Among the lines of data below, reproduce only those from the one with "worker-0/1/2, ip 10.240.0.20/21/22" through the one with "An SSH key must", exactly as they stand, both ends included.

Extracted data entries:
-- -- --

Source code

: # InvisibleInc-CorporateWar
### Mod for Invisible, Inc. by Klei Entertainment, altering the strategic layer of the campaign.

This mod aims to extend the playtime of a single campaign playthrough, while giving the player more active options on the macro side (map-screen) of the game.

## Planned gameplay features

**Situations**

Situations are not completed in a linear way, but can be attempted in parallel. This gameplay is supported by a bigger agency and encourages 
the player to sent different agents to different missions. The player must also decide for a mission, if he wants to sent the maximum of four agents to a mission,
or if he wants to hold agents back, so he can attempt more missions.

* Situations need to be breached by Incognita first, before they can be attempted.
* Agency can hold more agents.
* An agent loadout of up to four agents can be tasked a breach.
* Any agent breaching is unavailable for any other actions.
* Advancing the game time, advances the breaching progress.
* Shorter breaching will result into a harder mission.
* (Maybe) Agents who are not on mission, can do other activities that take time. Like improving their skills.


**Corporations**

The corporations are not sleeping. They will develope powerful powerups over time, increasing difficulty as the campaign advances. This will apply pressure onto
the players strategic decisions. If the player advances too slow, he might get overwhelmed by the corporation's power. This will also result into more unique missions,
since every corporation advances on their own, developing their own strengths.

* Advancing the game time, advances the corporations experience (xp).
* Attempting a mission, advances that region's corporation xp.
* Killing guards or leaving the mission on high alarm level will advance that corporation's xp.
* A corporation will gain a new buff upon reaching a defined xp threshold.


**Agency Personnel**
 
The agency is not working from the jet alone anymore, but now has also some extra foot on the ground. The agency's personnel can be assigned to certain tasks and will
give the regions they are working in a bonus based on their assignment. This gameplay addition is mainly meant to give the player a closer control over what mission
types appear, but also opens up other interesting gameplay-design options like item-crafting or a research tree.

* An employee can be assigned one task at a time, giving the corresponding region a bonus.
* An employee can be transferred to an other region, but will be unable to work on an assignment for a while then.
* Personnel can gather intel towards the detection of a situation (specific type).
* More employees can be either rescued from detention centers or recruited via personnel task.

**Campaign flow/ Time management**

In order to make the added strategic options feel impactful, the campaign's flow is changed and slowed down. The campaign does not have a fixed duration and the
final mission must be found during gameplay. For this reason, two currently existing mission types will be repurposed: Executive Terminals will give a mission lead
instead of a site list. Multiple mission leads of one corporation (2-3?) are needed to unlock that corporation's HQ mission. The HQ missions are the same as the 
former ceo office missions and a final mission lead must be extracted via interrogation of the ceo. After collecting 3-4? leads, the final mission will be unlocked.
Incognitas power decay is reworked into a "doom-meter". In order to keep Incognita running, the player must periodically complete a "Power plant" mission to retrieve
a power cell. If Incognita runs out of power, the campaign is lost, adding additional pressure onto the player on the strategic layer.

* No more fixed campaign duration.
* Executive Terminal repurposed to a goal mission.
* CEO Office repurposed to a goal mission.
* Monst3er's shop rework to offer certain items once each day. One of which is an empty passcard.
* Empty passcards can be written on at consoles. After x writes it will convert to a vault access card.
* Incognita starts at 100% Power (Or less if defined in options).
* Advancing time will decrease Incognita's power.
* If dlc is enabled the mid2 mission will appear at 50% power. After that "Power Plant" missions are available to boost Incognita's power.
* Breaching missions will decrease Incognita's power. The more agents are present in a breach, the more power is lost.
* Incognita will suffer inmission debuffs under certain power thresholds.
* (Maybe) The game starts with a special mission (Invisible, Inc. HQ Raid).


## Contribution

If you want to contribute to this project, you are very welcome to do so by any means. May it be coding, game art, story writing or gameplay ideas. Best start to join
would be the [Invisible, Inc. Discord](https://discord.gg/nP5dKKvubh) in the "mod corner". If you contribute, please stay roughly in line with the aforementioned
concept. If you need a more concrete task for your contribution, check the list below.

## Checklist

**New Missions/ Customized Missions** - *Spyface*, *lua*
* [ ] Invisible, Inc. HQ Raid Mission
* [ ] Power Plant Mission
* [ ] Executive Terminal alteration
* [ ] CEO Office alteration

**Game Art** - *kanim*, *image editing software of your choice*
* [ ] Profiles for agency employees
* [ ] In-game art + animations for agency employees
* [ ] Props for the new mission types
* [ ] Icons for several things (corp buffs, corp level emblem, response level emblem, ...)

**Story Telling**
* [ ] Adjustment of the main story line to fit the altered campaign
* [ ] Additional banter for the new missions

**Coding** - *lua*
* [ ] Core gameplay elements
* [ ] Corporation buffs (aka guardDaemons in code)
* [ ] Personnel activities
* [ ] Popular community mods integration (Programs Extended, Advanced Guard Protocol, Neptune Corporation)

-- -- --

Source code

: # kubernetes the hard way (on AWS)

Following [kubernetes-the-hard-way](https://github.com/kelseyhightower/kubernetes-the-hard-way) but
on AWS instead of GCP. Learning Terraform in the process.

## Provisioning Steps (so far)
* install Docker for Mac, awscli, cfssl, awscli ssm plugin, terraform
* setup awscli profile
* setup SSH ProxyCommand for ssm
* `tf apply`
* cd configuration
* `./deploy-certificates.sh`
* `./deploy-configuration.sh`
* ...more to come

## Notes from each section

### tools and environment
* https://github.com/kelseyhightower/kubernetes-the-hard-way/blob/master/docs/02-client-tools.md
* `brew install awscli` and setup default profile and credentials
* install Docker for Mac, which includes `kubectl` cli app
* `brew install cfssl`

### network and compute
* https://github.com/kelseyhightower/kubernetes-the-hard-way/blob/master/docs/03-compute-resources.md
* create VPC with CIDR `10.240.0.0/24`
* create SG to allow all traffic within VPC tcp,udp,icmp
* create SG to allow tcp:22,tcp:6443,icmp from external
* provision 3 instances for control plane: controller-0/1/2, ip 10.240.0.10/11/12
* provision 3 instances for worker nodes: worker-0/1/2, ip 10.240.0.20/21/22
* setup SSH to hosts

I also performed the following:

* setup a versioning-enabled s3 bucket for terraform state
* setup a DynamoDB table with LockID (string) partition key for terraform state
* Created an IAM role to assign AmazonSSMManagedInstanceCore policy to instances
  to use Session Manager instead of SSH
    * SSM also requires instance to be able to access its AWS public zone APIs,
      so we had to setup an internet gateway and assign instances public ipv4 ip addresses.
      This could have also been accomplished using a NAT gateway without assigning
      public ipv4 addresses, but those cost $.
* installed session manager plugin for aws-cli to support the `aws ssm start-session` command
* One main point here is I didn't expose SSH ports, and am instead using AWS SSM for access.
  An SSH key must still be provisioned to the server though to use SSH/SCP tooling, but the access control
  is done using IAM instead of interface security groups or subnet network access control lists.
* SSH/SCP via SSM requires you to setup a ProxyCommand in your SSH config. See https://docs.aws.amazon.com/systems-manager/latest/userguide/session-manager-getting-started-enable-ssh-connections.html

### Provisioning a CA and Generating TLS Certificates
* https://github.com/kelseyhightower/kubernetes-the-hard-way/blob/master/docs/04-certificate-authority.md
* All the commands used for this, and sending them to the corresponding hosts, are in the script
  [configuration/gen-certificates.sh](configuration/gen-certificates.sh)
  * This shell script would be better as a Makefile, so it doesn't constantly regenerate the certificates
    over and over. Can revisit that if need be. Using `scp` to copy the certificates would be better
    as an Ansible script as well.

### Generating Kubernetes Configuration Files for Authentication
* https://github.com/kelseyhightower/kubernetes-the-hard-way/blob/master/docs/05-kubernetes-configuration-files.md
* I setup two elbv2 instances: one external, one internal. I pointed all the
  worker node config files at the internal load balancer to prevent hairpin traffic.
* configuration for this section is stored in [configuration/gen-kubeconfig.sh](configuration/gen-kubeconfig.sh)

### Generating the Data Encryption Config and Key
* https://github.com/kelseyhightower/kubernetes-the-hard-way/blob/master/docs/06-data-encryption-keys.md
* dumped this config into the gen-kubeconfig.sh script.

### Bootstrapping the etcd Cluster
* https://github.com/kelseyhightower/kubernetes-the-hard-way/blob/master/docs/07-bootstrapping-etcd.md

-- -- --

=== Exercise response ===
* provision 3 instances for worker nodes: worker-0/1/2, ip 10.240.0.20/21/22
* setup SSH to hosts

I also performed the following:

* setup a versioning-enabled s3 bucket for terraform state
* setup a DynamoDB table with LockID (string) partition key for terraform state
* Created an IAM role to assign AmazonSSMManagedInstanceCore policy to instances
  to use Session Manager instead of SSH
    * SSM also requires instance to be able to access its AWS public zone APIs,
      so we had to setup an internet gateway and assign instances public ipv4 ip addresses.
      This could have also been accomplished using a NAT gateway without assigning
      public ipv4 addresses, but those cost $.
* installed session manager plugin for aws-cli to support the `aws ssm start-session` command
* One main point here is I didn't expose SSH ports, and am instead using AWS SSM for access.
  An SSH key must still be provisioned to the server though to use SSH/SCP tooling, but the access control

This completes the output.